Roth IRAs vs. 401(k)s
CNN Money recently had an article discussing Roth IRAs vs. 401(k)s. The columnist, Walter Updegrave, correctly emphasizes at the beginning of his advice that, for a person in their 20's, deciding to save anything at all is a major victory. To think I was 31 years old and, besides the house we had just put 20% down on, we had $28,000 to our name. I should have been able to save up more throughout my 20's, but just didn't do it. And I did not have to pay for my own schooling. So shame on me - at least I'm making up for lost time now.
The first point to be made is that you should max out any match you get on your 401(k) at work. When comparing a Roth IRA and a 401(k), no amount of tax analysis you do can trump getting free money today from your employer. If you are lucky enough to have a match, it's the easiest advice I can give - take this free money!

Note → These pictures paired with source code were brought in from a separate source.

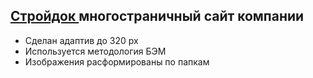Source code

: ## <a href="https://andfedor.github.io/stroydok/"> Стройдок </a> многостраничный сайт компании

<ul>
  <li>Сделан адаптив до 320 px</li>
  <li>Используется методология БЭМ</li>
  <li>Изображения расформированы по папкам</li>
</ul>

The rest of the decision, according to the article, has to do with taxes. A 401(k) is a better deal if you think your tax rate will be lower in retirement, and a Roth IRA is a better deal if you think your tax rate will be higher. The article goes into alot of detail that I will not rehash. It does correctly point out that, unless you're Kreskin, you may have a very hard time guessing what your tax bracket is going to be in 25 or 30 years. Going a step further, can we even know what our tax system will be like in 30 years? Will we go to a flat tax, as much of Eastern Europe has adopted? The top marginal income tax rate in the 1970's was 70%. Now it is half that. Could the long-haired Led-Zeppelin-listening muscle-car-driving investors of the 1970's have predicted that the top rate in the new millenium would be 35%? No way. Honestly, this uncertainty has me caring less and less about this decision of where to save - do some 401(k), do some Roth IRA = JUST DO SOMETHING!

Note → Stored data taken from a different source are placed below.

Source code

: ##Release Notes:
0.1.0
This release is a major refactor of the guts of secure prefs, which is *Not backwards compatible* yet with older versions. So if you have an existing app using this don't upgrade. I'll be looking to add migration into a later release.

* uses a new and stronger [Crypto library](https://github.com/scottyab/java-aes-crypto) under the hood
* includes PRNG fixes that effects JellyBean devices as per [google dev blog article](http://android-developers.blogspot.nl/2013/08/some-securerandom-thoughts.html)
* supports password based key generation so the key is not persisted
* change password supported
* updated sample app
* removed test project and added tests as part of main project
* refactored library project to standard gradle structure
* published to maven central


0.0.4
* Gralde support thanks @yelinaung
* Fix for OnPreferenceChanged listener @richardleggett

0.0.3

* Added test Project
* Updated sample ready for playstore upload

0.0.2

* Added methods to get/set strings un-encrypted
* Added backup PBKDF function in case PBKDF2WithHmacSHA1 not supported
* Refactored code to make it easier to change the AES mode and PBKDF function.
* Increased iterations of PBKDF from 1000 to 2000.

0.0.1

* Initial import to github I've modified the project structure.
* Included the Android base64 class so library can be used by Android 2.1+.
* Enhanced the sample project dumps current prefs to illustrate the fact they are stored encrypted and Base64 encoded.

One thing the article does not mention, but that you should consider, is what I call "investing freedom." I love my IRA's, because I'm able to freely trade (read: buy) stocks in them. I cannot do this in my retirement plan at work (which is a SIMPLE IRA - we don't offer a 401(k)). I get a dollar for dollar 3% match here at work, so I pump money into the plan here first. Then I fund Roth IRA's. Then, if I have any money left over to save, I pay off our Home Equity Line of Credit. But I really like those IRA's that I have because I'm able to buy the small cap stocks that I want, and that investing freedom has really paid off for me in the last year.